• [Rendered images with source text]
-- Opening Marker --

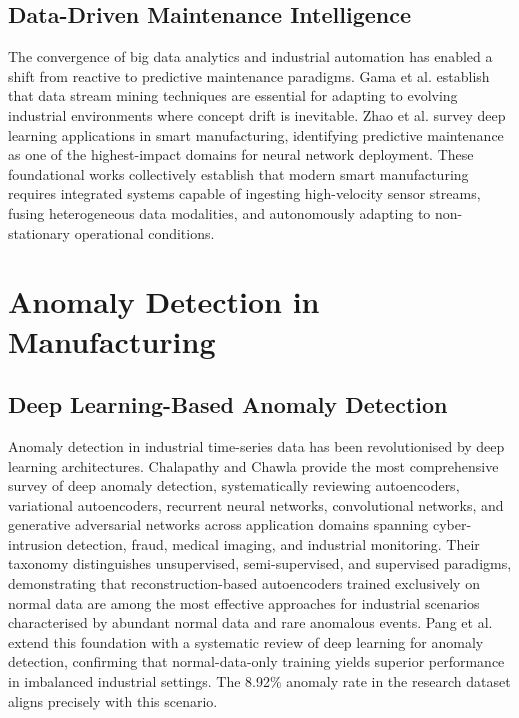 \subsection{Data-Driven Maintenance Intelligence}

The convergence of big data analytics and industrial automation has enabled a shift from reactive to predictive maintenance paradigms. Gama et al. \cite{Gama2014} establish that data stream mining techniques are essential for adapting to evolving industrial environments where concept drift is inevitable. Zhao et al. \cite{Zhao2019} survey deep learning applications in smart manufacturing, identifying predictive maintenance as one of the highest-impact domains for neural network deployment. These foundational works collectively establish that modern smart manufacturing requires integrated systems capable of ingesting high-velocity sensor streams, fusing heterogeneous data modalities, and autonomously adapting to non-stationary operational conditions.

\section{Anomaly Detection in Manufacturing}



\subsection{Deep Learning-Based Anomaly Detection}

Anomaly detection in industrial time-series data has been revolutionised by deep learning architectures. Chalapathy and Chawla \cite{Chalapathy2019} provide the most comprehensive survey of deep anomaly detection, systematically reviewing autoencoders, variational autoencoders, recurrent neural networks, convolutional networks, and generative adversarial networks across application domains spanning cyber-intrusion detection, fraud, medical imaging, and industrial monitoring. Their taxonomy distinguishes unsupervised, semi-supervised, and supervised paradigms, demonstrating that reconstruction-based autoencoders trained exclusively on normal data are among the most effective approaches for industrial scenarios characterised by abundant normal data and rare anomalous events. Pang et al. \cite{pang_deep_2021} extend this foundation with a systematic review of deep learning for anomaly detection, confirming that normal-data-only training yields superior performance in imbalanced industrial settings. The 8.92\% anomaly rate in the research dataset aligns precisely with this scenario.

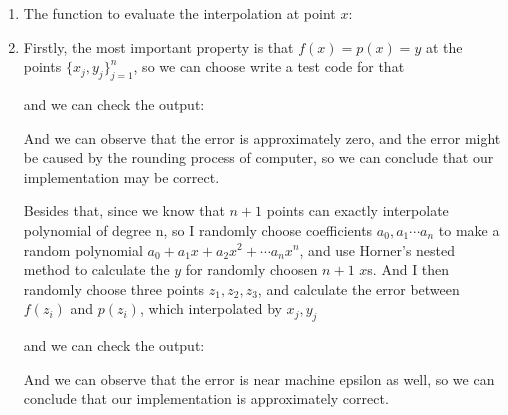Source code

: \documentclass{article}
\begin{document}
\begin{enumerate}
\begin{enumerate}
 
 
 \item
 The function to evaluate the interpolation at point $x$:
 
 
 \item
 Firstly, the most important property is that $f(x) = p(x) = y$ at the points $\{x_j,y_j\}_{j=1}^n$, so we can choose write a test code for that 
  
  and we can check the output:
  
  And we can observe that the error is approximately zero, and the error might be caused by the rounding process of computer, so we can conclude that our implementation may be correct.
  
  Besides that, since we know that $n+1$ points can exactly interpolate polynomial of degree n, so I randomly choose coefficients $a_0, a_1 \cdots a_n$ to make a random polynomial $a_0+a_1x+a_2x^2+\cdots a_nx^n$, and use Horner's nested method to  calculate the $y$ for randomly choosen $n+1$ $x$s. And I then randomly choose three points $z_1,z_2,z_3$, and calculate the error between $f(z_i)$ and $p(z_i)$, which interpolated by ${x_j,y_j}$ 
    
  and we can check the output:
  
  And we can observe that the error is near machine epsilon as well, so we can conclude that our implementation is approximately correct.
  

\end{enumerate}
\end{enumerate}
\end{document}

-- Closing Marker --

Give every entry back unchanged, with no pictures.

 \subsection{Data-Driven Maintenance Intelligence}

The convergence of big data analytics and industrial automation has enabled a shift from reactive to predictive maintenance paradigms. Gama et al. \cite{Gama2014} establish that data stream mining techniques are essential for adapting to evolving industrial environments where concept drift is inevitable. Zhao et al. \cite{Zhao2019} survey deep learning applications in smart manufacturing, identifying predictive maintenance as one of the highest-impact domains for neural network deployment. These foundational works collectively establish that modern smart manufacturing requires integrated systems capable of ingesting high-velocity sensor streams, fusing heterogeneous data modalities, and autonomously adapting to non-stationary operational conditions.

\section{Anomaly Detection in Manufacturing}



\subsection{Deep Learning-Based Anomaly Detection}

Anomaly detection in industrial time-series data has been revolutionised by deep learning architectures. Chalapathy and Chawla \cite{Chalapathy2019} provide the most comprehensive survey of deep anomaly detection, systematically reviewing autoencoders, variational autoencoders, recurrent neural networks, convolutional networks, and generative adversarial networks across application domains spanning cyber-intrusion detection, fraud, medical imaging, and industrial monitoring. Their taxonomy distinguishes unsupervised, semi-supervised, and supervised paradigms, demonstrating that reconstruction-based autoencoders trained exclusively on normal data are among the most effective approaches for industrial scenarios characterised by abundant normal data and rare anomalous events. Pang et al. \cite{pang_deep_2021} extend this foundation with a systematic review of deep learning for anomaly detection, confirming that normal-data-only training yields superior performance in imbalanced industrial settings. The 8.92\% anomaly rate in the research dataset aligns precisely with this scenario.

Source code

: \documentclass{article}
\begin{document}
\begin{enumerate}
\begin{enumerate}
 
 
 \item
 The function to evaluate the interpolation at point $x$:
 
 
 \item
 Firstly, the most important property is that $f(x) = p(x) = y$ at the points $\{x_j,y_j\}_{j=1}^n$, so we can choose write a test code for that 
  
  and we can check the output:
  
  And we can observe that the error is approximately zero, and the error might be caused by the rounding process of computer, so we can conclude that our implementation may be correct.
  
  Besides that, since we know that $n+1$ points can exactly interpolate polynomial of degree n, so I randomly choose coefficients $a_0, a_1 \cdots a_n$ to make a random polynomial $a_0+a_1x+a_2x^2+\cdots a_nx^n$, and use Horner's nested method to  calculate the $y$ for randomly choosen $n+1$ $x$s. And I then randomly choose three points $z_1,z_2,z_3$, and calculate the error between $f(z_i)$ and $p(z_i)$, which interpolated by ${x_j,y_j}$ 
    
  and we can check the output:
  
  And we can observe that the error is near machine epsilon as well, so we can conclude that our implementation is approximately correct.
  

\end{enumerate}
\end{enumerate}
\end{document}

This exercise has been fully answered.